“A lie gets halfway around the world before the truth has a chance to get its pants on.” – Winston Churchill*
While most Americans have a wide variety of factual information – literally at their fingertips – when it comes to political tribalism, facts seem to go out the window.
According to a study by the Massachusetts Institute of Technology (MIT) authored by Soroush Vosoughi, Deb Roy and Sinan Aral, human beings, not robots are more likely to spread false information on the internet.
“False claims,” The New York Times reports (Mar. 8), “were 70 percent more likely than the truth to be shared on Twitter. True stories were rarely retweeted by more than 1,000 people, but the top 1 percent of false stories were routinely shared by 1,000 to 100,000 people. And it took true stories about six times as long as false ones to reach 1,500 people.
“ ‘It’s sort of disheartening at first to realize how much we humans are responsible,’ said Sinan Aral, a professor at the M.I.T. Sloan School of Management and an author of the study. ‘It’s not really the robots that are to blame.’ ”
In the study, first published in Science magazine, the authors “examined true and false news stories posted on Twitter from the social network’s founding in 2006 through 2017. The study’s authors tracked 126,000 stories tweeted by roughly three million people more than 4.5 million times. ‘News’ and ‘stories’ were defined broadly — as claims of fact — regardless of the source. And the study explicitly avoided the term ‘fake news,’ which, the authors write, has become ‘irredeemably polarized in our current political and media climate.’ ”
In the study’s abstract, the authors write, “We investigated the differential diffusion of all of the verified true and false news stories distributed on Twitter from 2006 to 2017. The data comprise ~126,000 stories tweeted by ~3 million people more than 4.5 million times. We classified news as true or false using information from six independent fact-checking organizations that exhibited 95 to 98% agreement on the classifications.
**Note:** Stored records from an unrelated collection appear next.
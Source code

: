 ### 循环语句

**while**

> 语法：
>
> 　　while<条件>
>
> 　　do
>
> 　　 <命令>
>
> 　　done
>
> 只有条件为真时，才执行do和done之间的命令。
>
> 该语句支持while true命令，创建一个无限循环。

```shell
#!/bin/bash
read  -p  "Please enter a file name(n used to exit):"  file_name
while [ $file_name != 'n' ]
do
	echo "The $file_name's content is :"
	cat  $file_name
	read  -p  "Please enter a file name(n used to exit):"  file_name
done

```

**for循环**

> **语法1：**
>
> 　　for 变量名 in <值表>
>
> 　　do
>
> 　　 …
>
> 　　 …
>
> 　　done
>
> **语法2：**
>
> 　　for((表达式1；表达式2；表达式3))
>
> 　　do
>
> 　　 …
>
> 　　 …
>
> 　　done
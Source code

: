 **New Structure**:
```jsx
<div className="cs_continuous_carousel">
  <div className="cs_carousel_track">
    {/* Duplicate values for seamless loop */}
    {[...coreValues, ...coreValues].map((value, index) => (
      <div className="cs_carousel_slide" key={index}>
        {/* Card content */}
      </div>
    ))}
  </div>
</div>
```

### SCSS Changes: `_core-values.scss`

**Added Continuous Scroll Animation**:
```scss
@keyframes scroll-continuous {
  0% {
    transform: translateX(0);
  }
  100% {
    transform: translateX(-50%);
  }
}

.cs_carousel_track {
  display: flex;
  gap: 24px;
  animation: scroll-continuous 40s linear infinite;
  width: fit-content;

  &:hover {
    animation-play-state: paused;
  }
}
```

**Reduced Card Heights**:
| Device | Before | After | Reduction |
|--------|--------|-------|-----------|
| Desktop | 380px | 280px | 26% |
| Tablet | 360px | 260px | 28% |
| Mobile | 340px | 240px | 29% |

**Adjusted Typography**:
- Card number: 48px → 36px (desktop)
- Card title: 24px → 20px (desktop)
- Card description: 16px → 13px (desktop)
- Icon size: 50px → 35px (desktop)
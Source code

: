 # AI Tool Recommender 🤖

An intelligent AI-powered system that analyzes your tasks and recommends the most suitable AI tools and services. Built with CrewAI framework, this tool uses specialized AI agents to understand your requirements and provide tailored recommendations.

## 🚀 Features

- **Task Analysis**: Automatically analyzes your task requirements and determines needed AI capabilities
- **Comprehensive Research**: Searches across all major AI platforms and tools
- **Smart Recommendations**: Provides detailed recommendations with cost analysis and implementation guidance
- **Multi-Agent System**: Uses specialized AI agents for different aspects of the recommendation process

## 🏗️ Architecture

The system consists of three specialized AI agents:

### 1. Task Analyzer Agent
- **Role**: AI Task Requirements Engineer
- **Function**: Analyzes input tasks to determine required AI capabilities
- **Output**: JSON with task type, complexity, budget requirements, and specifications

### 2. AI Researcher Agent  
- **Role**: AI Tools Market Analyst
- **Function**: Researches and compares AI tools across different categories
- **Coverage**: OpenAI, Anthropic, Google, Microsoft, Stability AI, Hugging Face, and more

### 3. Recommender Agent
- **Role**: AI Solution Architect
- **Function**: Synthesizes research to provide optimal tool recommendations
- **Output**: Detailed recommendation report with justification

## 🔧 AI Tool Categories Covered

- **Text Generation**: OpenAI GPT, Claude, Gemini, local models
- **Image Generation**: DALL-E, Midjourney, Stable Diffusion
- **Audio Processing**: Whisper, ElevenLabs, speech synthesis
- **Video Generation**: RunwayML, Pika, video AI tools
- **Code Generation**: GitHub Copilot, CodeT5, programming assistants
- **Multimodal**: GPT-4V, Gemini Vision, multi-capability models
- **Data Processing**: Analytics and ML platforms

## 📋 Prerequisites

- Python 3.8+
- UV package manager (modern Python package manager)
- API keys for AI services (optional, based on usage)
“Falsehood diffused significantly farther, faster, deeper, and more broadly than the truth in all categories of information, and the effects were more pronounced for false political news than for false news about terrorism, natural disasters, science, urban legends, or financial information.
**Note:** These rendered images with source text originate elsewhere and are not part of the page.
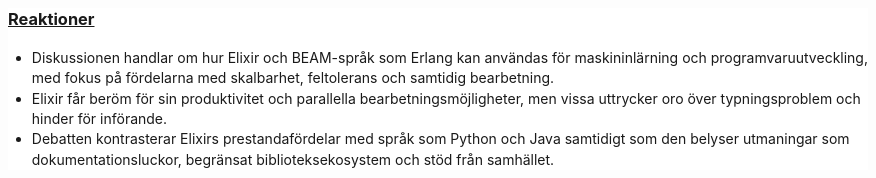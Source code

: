### [Reaktioner](https://news.ycombinator.com/item?id=40307108)

- Diskussionen handlar om hur Elixir och BEAM-språk som Erlang kan användas för maskininlärning och programvaruutveckling, med fokus på fördelarna med skalbarhet, feltolerans och samtidig bearbetning.
- Elixir får beröm för sin produktivitet och parallella bearbetningsmöjligheter, men vissa uttrycker oro över typningsproblem och hinder för införande.
- Debatten kontrasterar Elixirs prestandafördelar med språk som Python och Java samtidigt som den belyser utmaningar som dokumentationsluckor, begränsat biblioteksekosystem och stöd från samhället.

<head>
  <meta property="og:title" content="Återbesök av TCP_NODELAY i moderna distribuerade system" />
  <meta property="og:type" content="website" />
  <meta property="og:image" content="https://og.cho.sh/api/og/?title=%C3%85terbes%C3%B6k%20av%20TCP_NODELAY%20i%20moderna%20distribuerade%20system&subheading=fredag%2010%20maj%202024%3A%20Sammanfattning%20av%20Hacker%20News" />
</head>
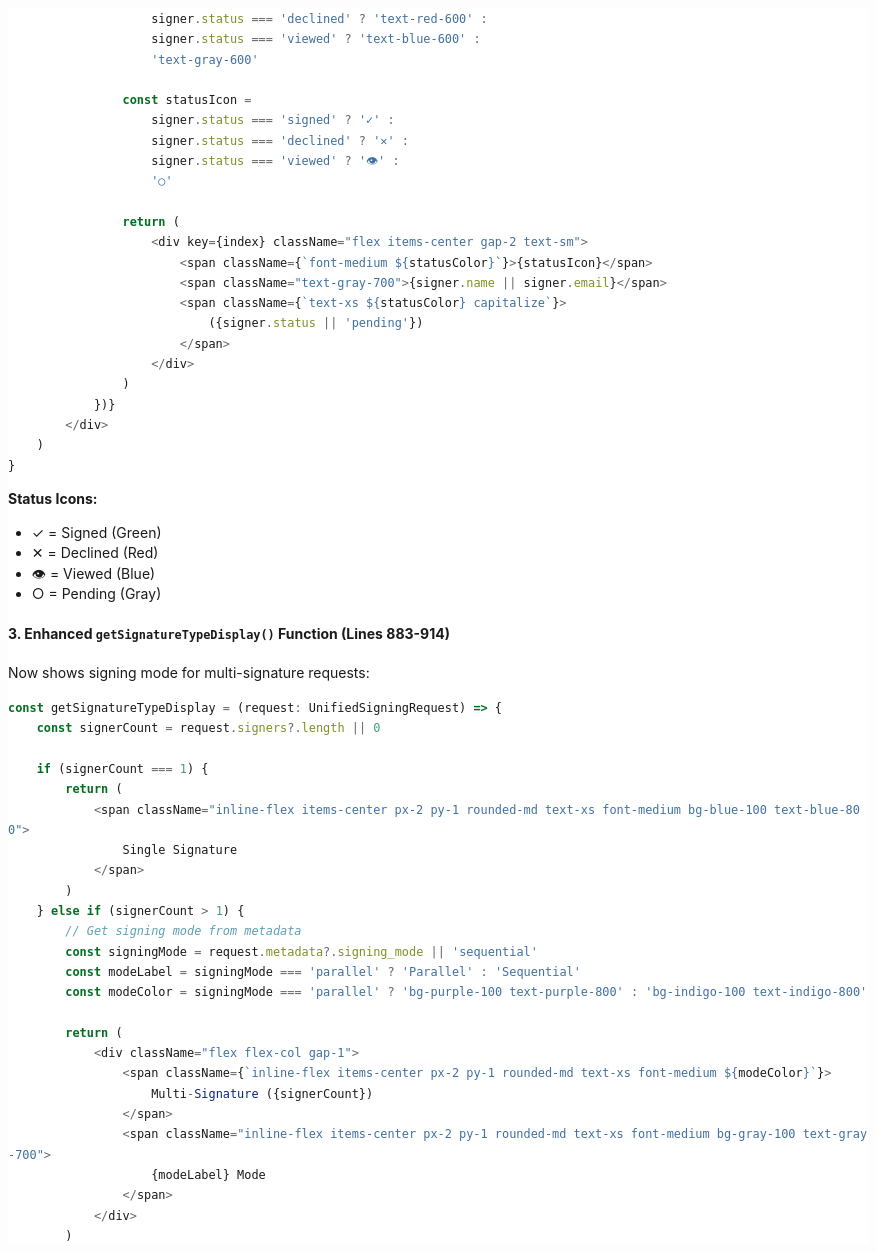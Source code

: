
 ```typescript
                    signer.status === 'declined' ? 'text-red-600' :
                    signer.status === 'viewed' ? 'text-blue-600' :
                    'text-gray-600'
                
                const statusIcon = 
                    signer.status === 'signed' ? '✓' :
                    signer.status === 'declined' ? '✕' :
                    signer.status === 'viewed' ? '👁' :
                    '○'

                return (
                    <div key={index} className="flex items-center gap-2 text-sm">
                        <span className={`font-medium ${statusColor}`}>{statusIcon}</span>
                        <span className="text-gray-700">{signer.name || signer.email}</span>
                        <span className={`text-xs ${statusColor} capitalize`}>
                            ({signer.status || 'pending'})
                        </span>
                    </div>
                )
            })}
        </div>
    )
}
```

**Status Icons:**
- ✓ = Signed (Green)
- ✕ = Declined (Red)
- 👁 = Viewed (Blue)
- ○ = Pending (Gray)

#### 3. Enhanced `getSignatureTypeDisplay()` Function (Lines 883-914)
Now shows signing mode for multi-signature requests:
```typescript
const getSignatureTypeDisplay = (request: UnifiedSigningRequest) => {
    const signerCount = request.signers?.length || 0
    
    if (signerCount === 1) {
        return (
            <span className="inline-flex items-center px-2 py-1 rounded-md text-xs font-medium bg-blue-100 text-blue-800">
                Single Signature
            </span>
        )
    } else if (signerCount > 1) {
        // Get signing mode from metadata
        const signingMode = request.metadata?.signing_mode || 'sequential'
        const modeLabel = signingMode === 'parallel' ? 'Parallel' : 'Sequential'
        const modeColor = signingMode === 'parallel' ? 'bg-purple-100 text-purple-800' : 'bg-indigo-100 text-indigo-800'
        
        return (
            <div className="flex flex-col gap-1">
                <span className={`inline-flex items-center px-2 py-1 rounded-md text-xs font-medium ${modeColor}`}>
                    Multi-Signature ({signerCount})
                </span>
                <span className="inline-flex items-center px-2 py-1 rounded-md text-xs font-medium bg-gray-100 text-gray-700">
                    {modeLabel} Mode
                </span>
            </div>
        )
```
“We found that false news was more novel than true news, which suggests that people were more likely to share novel information. Whereas false stories inspired fear, disgust, and surprise in replies, true stories inspired anticipation, sadness, joy, and trust.
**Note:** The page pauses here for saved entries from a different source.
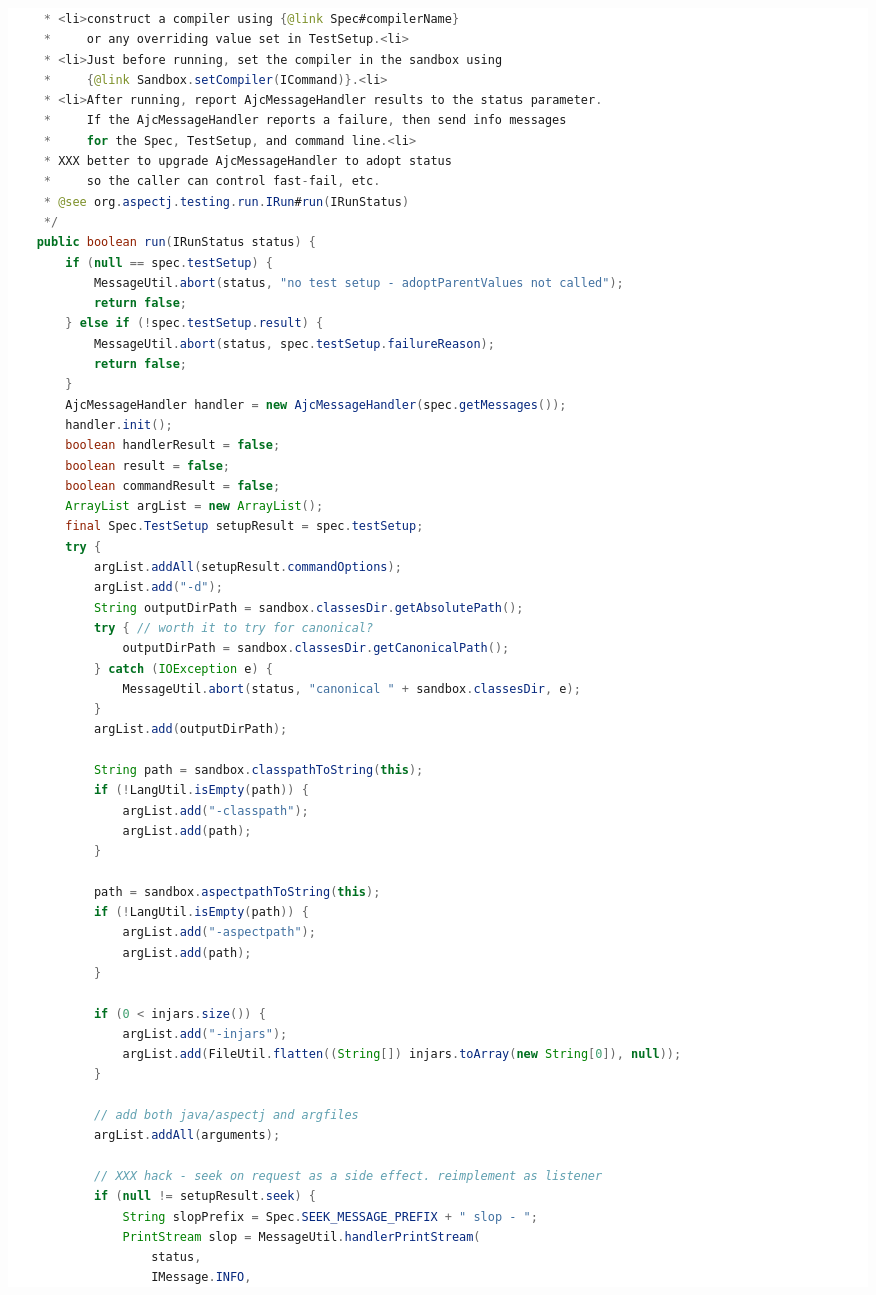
 ```java
     * <li>construct a compiler using {@link Spec#compilerName}
     *     or any overriding value set in TestSetup.<li>
     * <li>Just before running, set the compiler in the sandbox using 
     *     {@link Sandbox.setCompiler(ICommand)}.<li>
     * <li>After running, report AjcMessageHandler results to the status parameter.
     *     If the AjcMessageHandler reports a failure, then send info messages
     *     for the Spec, TestSetup, and command line.<li>
     * XXX better to upgrade AjcMessageHandler to adopt status
     *     so the caller can control fast-fail, etc.
	 * @see org.aspectj.testing.run.IRun#run(IRunStatus)
	 */
	public boolean run(IRunStatus status) {
        if (null == spec.testSetup) {
            MessageUtil.abort(status, "no test setup - adoptParentValues not called");
            return false;
        } else if (!spec.testSetup.result) {
            MessageUtil.abort(status, spec.testSetup.failureReason);
            return false;
        }
        AjcMessageHandler handler = new AjcMessageHandler(spec.getMessages());
        handler.init();
        boolean handlerResult = false;
        boolean result = false;
        boolean commandResult = false;
        ArrayList argList = new ArrayList();
        final Spec.TestSetup setupResult = spec.testSetup;
        try {
            argList.addAll(setupResult.commandOptions);
            argList.add("-d");
            String outputDirPath = sandbox.classesDir.getAbsolutePath();
            try { // worth it to try for canonical?
                outputDirPath = sandbox.classesDir.getCanonicalPath();        
            } catch (IOException e) {
                MessageUtil.abort(status, "canonical " + sandbox.classesDir, e);
            }
            argList.add(outputDirPath);

            String path = sandbox.classpathToString(this);
            if (!LangUtil.isEmpty(path)) {
                argList.add("-classpath");
                argList.add(path);
            }

            path = sandbox.aspectpathToString(this);
            if (!LangUtil.isEmpty(path)) {
                argList.add("-aspectpath");
                argList.add(path);
            }

            if (0 < injars.size()) {
                argList.add("-injars");
                argList.add(FileUtil.flatten((String[]) injars.toArray(new String[0]), null));
            }

            // add both java/aspectj and argfiles
            argList.addAll(arguments);
            
            // XXX hack - seek on request as a side effect. reimplement as listener 
            if (null != setupResult.seek) {
                String slopPrefix = Spec.SEEK_MESSAGE_PREFIX + " slop - ";
                PrintStream slop = MessageUtil.handlerPrintStream(
                    status, 
                    IMessage.INFO, 
```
“Contrary to conventional wisdom, robots accelerated the spread of true and false news at the same rate, implying that false news spreads more than the truth because humans, not robots, are more likely to spread it.”
“The researchers,” The Times points out, “provided an example of two business stories, and how much more time it took the true one to reach 200 retweets. The example also shows the judgment calls made by fact-checking organizations.
- “In 2014, the fashion chain Zara introduced children’s pajamas with horizontal stripes and a gold star. The company said the design was inspired by what a cowboy sheriff would wear. But Twitter users posted messages saying the pajamas resembled Nazi concentration camp uniforms. Snopes: True. Time to reach 200 retweets: 7.3 hours.
- “In 2016, a website republished a portion of a satirical article about how the Chick-fil-A restaurant chain had decided to begin a “We don’t like blacks either” marketing campaign to stir up controversy and boost sales. It came after the company’s president did say he opposed gay marriage. Snopes: False. Time to 200 retweets: 4.2 hours.”
How do we curb the spread of false news?
“The M.I.T. researchers said that understanding how false news spreads is a first step toward curbing it. They concluded that human behavior plays a large role in explaining the phenomenon, and mention possible interventions, like better labeling, to alter behavior.”
Another, more obvious way; a way that’s been around for decades: critical thinking.
National Geographic magazine offers a guide to the types of questions to ask when receiving new information. Among the key questions to ask:
Who benefits from this? Who is this harmful to?
What is another perspective? What would be the counter-argument?
Where can we get more information? Where will this idea take us?
When would this benefit society? When would this cause a problem?
Why is this a problem or challenge? Why are people influenced by this?
How do we know the truth about this? How does this benefit us or others? How does this harm us or others?
If we are going to make political or cultural judgements that influence our decision-making, we need to check multiple sources. Social media may not be the best source of that information.
If all of us spent a little more time checking sources and examining motives, we might learn to rely on more reputable sources.
*Churchill was not the first to use this quote. According to PaleoFuture, “the oldest version might come from as early as 1787 in a collection of sermons written by the British clergyman Thomas Francklin: ‘Falsehood will fly, as it were, on the wings of the wind, and carry its tales to every corner of the earth; whilst truth lags behind; her steps, though sure, are slow and solemn…’ ”
While Churchill may not have been the first to use a version of the quote, the wisdom behind it remains the same: think more critically when evaluating new information.